He's already sold out of his most reasonably priced sparkling wine. That was an Australian Seaview that sold for $9 a bottle. The lowest priced champagne in stock is a Saint Hilare that goes for $10.79.

If you have a lot of money to spend, you can splurge for a bottle of Roederer Cristal, that goes for $151.59 for a rose and only $129 for a brut.

(Technically, only sparkling wines from the Champagne region of France can be called champagne. But some of the California sparkling wines are called champagne. They are fermented in the same way as the wines of France.)

"There's a champagne out there for every pocketbook," says Shelly Margolis, president of Margolis Wine & Spirits. His company supplies Korbel sparkling wine to state liquor stores.

At the state store at 7th and South streets, manager Anthony Jones said he has already sold out of his least expensive champagne: J. Roget, a New York- produced sparkling wine that sells for $3.79 a bottle.

"It's the cheapest you can buy," Jones said. When asked if it is any good, Jones laughed and said, "It's a matter of opinion.
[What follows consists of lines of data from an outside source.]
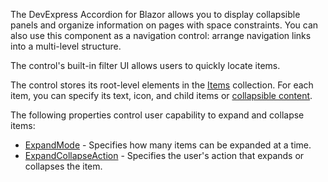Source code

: The DevExpress Accordion for Blazor allows you to display collapsible panels and organize information on pages with space constraints. You can also use this component as a navigation control: arrange navigation links into a multi-level structure.  

The control's built-in filter UI allows users to quickly locate items. 

The control stores its root-level elements in the [Items](http://docs.devexpress.com/Blazor/DevExpress.Blazor.DxAccordion.Items) collection. For each item, you can specify its text, icon, and child items or [collapsible content](http://docs.devexpress.com/Blazor/DevExpress.Blazor.DxAccordionItem.ContentTemplate). 

The following properties control user capability to expand and collapse items: 

* [ExpandMode](http://docs.devexpress.com/Blazor/DevExpress.Blazor.DxAccordion.ExpandMode) - Specifies how many items can be expanded at a time. 
* [ExpandCollapseAction](http://docs.devexpress.com/Blazor/DevExpress.Blazor.DxAccordion.ExpandCollapseAction) - Specifies the user's action that expands or collapses the item. 
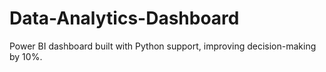 # Data-Analytics-Dashboard
Power BI dashboard built with Python support, improving decision-making by 10%.
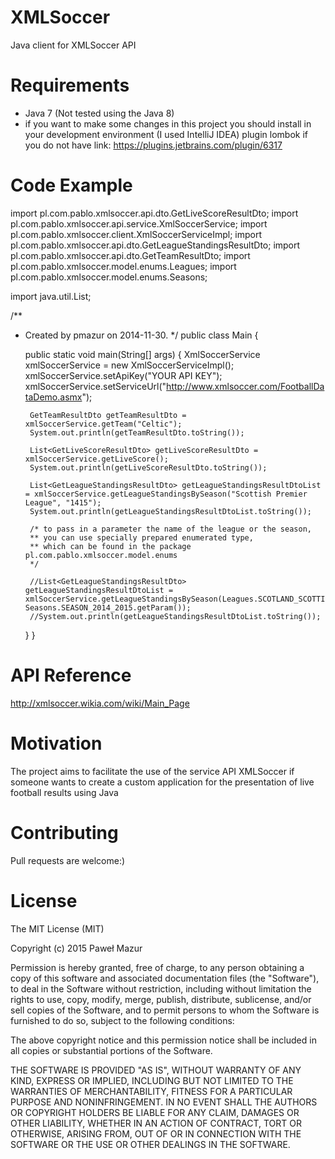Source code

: # XMLSoccer
Java client for XMLSoccer API

# Requirements
- Java 7 (Not tested using the Java 8)
- if you want to make some changes in this project you should install
  in your development environment (I used IntelliJ IDEA) plugin lombok if you do not have
  link: https://plugins.jetbrains.com/plugin/6317

# Code Example

import pl.com.pablo.xmlsoccer.api.dto.GetLiveScoreResultDto;
import pl.com.pablo.xmlsoccer.api.service.XmlSoccerService;
import pl.com.pablo.xmlsoccer.client.XmlSoccerServiceImpl;
import pl.com.pablo.xmlsoccer.api.dto.GetLeagueStandingsResultDto;
import pl.com.pablo.xmlsoccer.api.dto.GetTeamResultDto;
import pl.com.pablo.xmlsoccer.model.enums.Leagues;
import pl.com.pablo.xmlsoccer.model.enums.Seasons;

import java.util.List;

/**
 * Created by pmazur on 2014-11-30.
 */
public class Main {

    public static void main(String[] args)
    {
        XmlSoccerService xmlSoccerService = new XmlSoccerServiceImpl();
        xmlSoccerService.setApiKey("YOUR API KEY");
        xmlSoccerService.setServiceUrl("http://www.xmlsoccer.com/FootballDataDemo.asmx");

        GetTeamResultDto getTeamResultDto = xmlSoccerService.getTeam("Celtic");
        System.out.println(getTeamResultDto.toString());

        List<GetLiveScoreResultDto> getLiveScoreResultDto = xmlSoccerService.getLiveScore();
        System.out.println(getLiveScoreResultDto.toString());

        List<GetLeagueStandingsResultDto> getLeagueStandingsResultDtoList = xmlSoccerService.getLeagueStandingsBySeason("Scottish Premier League", "1415");
        System.out.println(getLeagueStandingsResultDtoList.toString());

        /* to pass in a parameter the name of the league or the season,
        ** you can use specially prepared enumerated type,
        ** which can be found in the package pl.com.pablo.xmlsoccer.model.enums
        */

        //List<GetLeagueStandingsResultDto> getLeagueStandingsResultDtoList = xmlSoccerService.getLeagueStandingsBySeason(Leagues.SCOTLAND_SCOTTISH_PREMIER_LEAGUE.getParam(), Seasons.SEASON_2014_2015.getParam());
        //System.out.println(getLeagueStandingsResultDtoList.toString());
    }
}

# API Reference
http://xmlsoccer.wikia.com/wiki/Main_Page

# Motivation
The project aims to facilitate the use of the service API XMLSoccer
if someone wants to create a custom application for the presentation
of live football results using Java

# Contributing
Pull requests are welcome:)

# License
The MIT License (MIT)

Copyright (c) 2015 Paweł Mazur

Permission is hereby granted, free of charge, to any person obtaining a copy
of this software and associated documentation files (the "Software"), to deal
in the Software without restriction, including without limitation the rights
to use, copy, modify, merge, publish, distribute, sublicense, and/or sell
copies of the Software, and to permit persons to whom the Software is
furnished to do so, subject to the following conditions:

The above copyright notice and this permission notice shall be included in all
copies or substantial portions of the Software.

THE SOFTWARE IS PROVIDED "AS IS", WITHOUT WARRANTY OF ANY KIND, EXPRESS OR
IMPLIED, INCLUDING BUT NOT LIMITED TO THE WARRANTIES OF MERCHANTABILITY,
FITNESS FOR A PARTICULAR PURPOSE AND NONINFRINGEMENT. IN NO EVENT SHALL THE
AUTHORS OR COPYRIGHT HOLDERS BE LIABLE FOR ANY CLAIM, DAMAGES OR OTHER
LIABILITY, WHETHER IN AN ACTION OF CONTRACT, TORT OR OTHERWISE, ARISING FROM,
OUT OF OR IN CONNECTION WITH THE SOFTWARE OR THE USE OR OTHER DEALINGS IN THE
SOFTWARE.

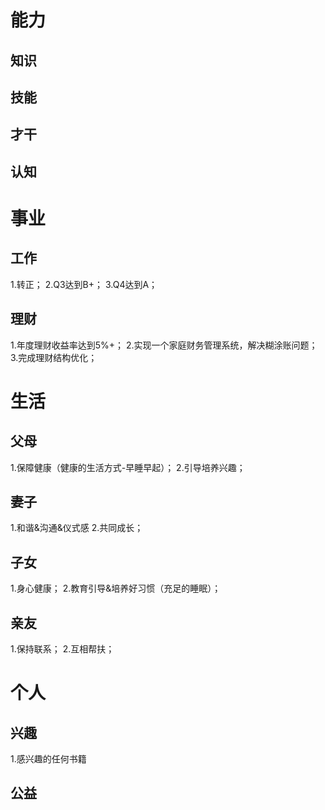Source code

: # 能力
## 知识

## 技能
## 才干
## 认知
 # 事业
 ## 工作
 1.转正；
 2.Q3达到B+；
 3.Q4达到A；
 
 ## 理财
1.年度理财收益率达到5%+；
2.实现一个家庭财务管理系统，解决糊涂账问题；
3.完成理财结构优化；

 # 生活
 ## 父母
 1.保障健康（健康的生活方式-早睡早起）；
 2.引导培养兴趣；
 ## 妻子
 1.和谐&沟通&仪式感
 2.共同成长；
 ## 子女
 1.身心健康；
 2.教育引导&培养好习惯（充足的睡眠）；
 ## 亲友
 1.保持联系；
 2.互相帮扶；
 # 个人
 ## 兴趣
 1.感兴趣的任何书籍
 ## 公益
Quite a few restaurants say it's 'better than Andre.' "

Jones said he was pretty swamped with customers yesterday and the most popular brands being purchased were Andre ($3.99), Korbel ($10.99) and Freixenet ($8.49).

But if you were to ask Jones for his recommendation, he'd suggest Domaine Ste. Michelle, a wine from Washington state that sells for $7.99 a bottle.
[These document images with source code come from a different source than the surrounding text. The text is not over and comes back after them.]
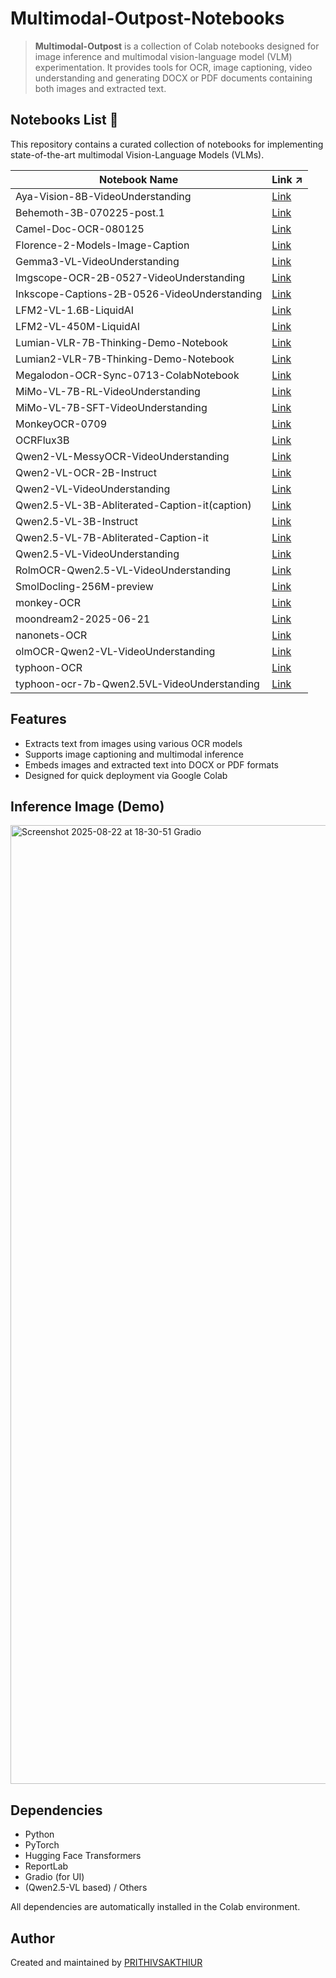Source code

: # **Multimodal-Outpost-Notebooks**

> **Multimodal-Outpost** is a collection of Colab notebooks designed for image inference and multimodal vision-language model (VLM) experimentation. It provides tools for OCR, image captioning, video understanding and generating DOCX or PDF documents containing both images and extracted text.

## Notebooks List  📘

This repository contains a curated collection of notebooks for implementing state-of-the-art multimodal Vision-Language Models (VLMs).

| Notebook Name | Link ↗ |
|---------------|------|
| Aya-Vision-8B-VideoUnderstanding | [Link](https://github.com/PRITHIVSAKTHIUR/Multimodal-Outpost-Notebooks/tree/main/Aya-Vision-8B-VideoUnderstanding) |
| Behemoth-3B-070225-post.1 | [Link](https://github.com/PRITHIVSAKTHIUR/Multimodal-Outpost-Notebooks/tree/main/Behemoth-3B-070225-post.1) |
| Camel-Doc-OCR-080125 | [Link](https://github.com/PRITHIVSAKTHIUR/Multimodal-Outpost-Notebooks/tree/main/Camel-Doc-OCR-080125) |
| Florence-2-Models-Image-Caption | [Link](https://github.com/PRITHIVSAKTHIUR/Multimodal-Outpost-Notebooks/tree/main/Florence-2-Models-Image-Caption) |
| Gemma3-VL-VideoUnderstanding | [Link](https://github.com/PRITHIVSAKTHIUR/Multimodal-Outpost-Notebooks/tree/main/Gemma3-VL-VideoUnderstanding) |
| Imgscope-OCR-2B-0527-VideoUnderstanding | [Link](https://github.com/PRITHIVSAKTHIUR/Multimodal-Outpost-Notebooks/tree/main/Imgscope-OCR-2B-0527-VideoUnderstanding) |
| Inkscope-Captions-2B-0526-VideoUnderstanding | [Link](https://github.com/PRITHIVSAKTHIUR/Multimodal-Outpost-Notebooks/tree/main/Inkscope-Captions-2B-0526-VideoUnderstanding) |
| LFM2-VL-1.6B-LiquidAI | [Link](https://github.com/PRITHIVSAKTHIUR/Multimodal-Outpost-Notebooks/tree/main/LFM2-VL-1.6B-LiquidAI) |
| LFM2-VL-450M-LiquidAI | [Link](https://github.com/PRITHIVSAKTHIUR/Multimodal-Outpost-Notebooks/tree/main/LFM2-VL-450M-LiquidAI) |
| Lumian-VLR-7B-Thinking-Demo-Notebook | [Link](https://github.com/PRITHIVSAKTHIUR/Multimodal-Outpost-Notebooks/tree/main/Lumian-VLR-7B-Thinking-Demo-Notebook) |
| Lumian2-VLR-7B-Thinking-Demo-Notebook | [Link](https://github.com/PRITHIVSAKTHIUR/Multimodal-Outpost-Notebooks/tree/main/Lumian2-VLR-7B-Thinking-Demo-Notebook) |
| Megalodon-OCR-Sync-0713-ColabNotebook | [Link](https://github.com/PRITHIVSAKTHIUR/Multimodal-Outpost-Notebooks/tree/main/Megalodon-OCR-Sync-0713-ColabNotebook) |
| MiMo-VL-7B-RL-VideoUnderstanding | [Link](https://github.com/PRITHIVSAKTHIUR/Multimodal-Outpost-Notebooks/tree/main/MiMo-VL-7B-RL-VideoUnderstanding) |
| MiMo-VL-7B-SFT-VideoUnderstanding | [Link](https://github.com/PRITHIVSAKTHIUR/Multimodal-Outpost-Notebooks/tree/main/MiMo-VL-7B-SFT-VideoUnderstanding) |
| MonkeyOCR-0709 | [Link](https://github.com/PRITHIVSAKTHIUR/Multimodal-Outpost-Notebooks/tree/main/MonkeyOCR-0709) |
| OCRFlux3B | [Link](https://github.com/PRITHIVSAKTHIUR/Multimodal-Outpost-Notebooks/tree/main/OCRFlux3B) |
| Qwen2-VL-MessyOCR-VideoUnderstanding | [Link](https://github.com/PRITHIVSAKTHIUR/Multimodal-Outpost-Notebooks/tree/main/Qwen2-VL-MessyOCR-VideoUnderstanding) |
| Qwen2-VL-OCR-2B-Instruct | [Link](https://github.com/PRITHIVSAKTHIUR/Multimodal-Outpost-Notebooks/tree/main/Qwen2-VL-OCR-2B-Instruct) |
| Qwen2-VL-VideoUnderstanding | [Link](https://github.com/PRITHIVSAKTHIUR/Multimodal-Outpost-Notebooks/tree/main/Qwen2-VL-VideoUnderstanding) |
| Qwen2.5-VL-3B-Abliterated-Caption-it(caption) | [Link](https://github.com/PRITHIVSAKTHIUR/Multimodal-Outpost-Notebooks/tree/main/Qwen2.5-VL-3B-Abliterated-Caption-it(caption)) |
| Qwen2.5-VL-3B-Instruct | [Link](https://github.com/PRITHIVSAKTHIUR/Multimodal-Outpost-Notebooks/tree/main/Qwen2.5-VL-3B-Instruct) |
| Qwen2.5-VL-7B-Abliterated-Caption-it | [Link](https://github.com/PRITHIVSAKTHIUR/Multimodal-Outpost-Notebooks/tree/main/Qwen2.5-VL-7B-Abliterated-Caption-it) |
| Qwen2.5-VL-VideoUnderstanding | [Link](https://github.com/PRITHIVSAKTHIUR/Multimodal-Outpost-Notebooks/tree/main/Qwen2.5-VL-VideoUnderstanding) |
| RolmOCR-Qwen2.5-VL-VideoUnderstanding | [Link](https://github.com/PRITHIVSAKTHIUR/Multimodal-Outpost-Notebooks/tree/main/RolmOCR-Qwen2.5-VL-VideoUnderstanding) |
| SmolDocling-256M-preview | [Link](https://github.com/PRITHIVSAKTHIUR/Multimodal-Outpost-Notebooks/tree/main/SmolDocling-256M-preview) |
| monkey-OCR | [Link](https://github.com/PRITHIVSAKTHIUR/Multimodal-Outpost-Notebooks/tree/main/monkey-OCR) |
| moondream2-2025-06-21 | [Link](https://github.com/PRITHIVSAKTHIUR/Multimodal-Outpost-Notebooks/tree/main/moondream2-2025-06-21) |
| nanonets-OCR | [Link](https://github.com/PRITHIVSAKTHIUR/Multimodal-Outpost-Notebooks/tree/main/nanonets-OCR) |
| olmOCR-Qwen2-VL-VideoUnderstanding | [Link](https://github.com/PRITHIVSAKTHIUR/Multimodal-Outpost-Notebooks/tree/main/olmOCR-Qwen2-VL-VideoUnderstanding) |
| typhoon-OCR | [Link](https://github.com/PRITHIVSAKTHIUR/Multimodal-Outpost-Notebooks/tree/main/typhoon-OCR) |
| typhoon-ocr-7b-Qwen2.5VL-VideoUnderstanding | [Link](https://github.com/PRITHIVSAKTHIUR/Multimodal-Outpost-Notebooks/tree/main/typhoon-ocr-7b-Qwen2.5VL-VideoUnderstanding) |

## Features

* Extracts text from images using various OCR models
* Supports image captioning and multimodal inference
* Embeds images and extracted text into DOCX or PDF formats
* Designed for quick deployment via Google Colab

## Inference Image (Demo) 

<img width="1913" height="1534" alt="Screenshot 2025-08-22 at 18-30-51 Gradio" src="https://github.com/user-attachments/assets/4e46a18b-fe7d-40fb-aaaa-252bf0805c20" />

## Dependencies

* Python
* PyTorch
* Hugging Face Transformers
* ReportLab
* Gradio (for UI)
* (Qwen2.5-VL based) / Others

All dependencies are automatically installed in the Colab environment.

## Author

Created and maintained by [PRITHIVSAKTHIUR](https://github.com/PRITHIVSAKTHIUR)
Personally, Jones said he thinks both Korbel (a California wine) and Freixenet (from Spain and pronounced fresh-uh-NET) "are overrated."

But Freixenet, the largest Spanish exporter of sparkling wines, expects to have sold more sparkling wine in the United States this year than all brands of French champagne combined. That's 20 million bottles to the French's 14 million bottles.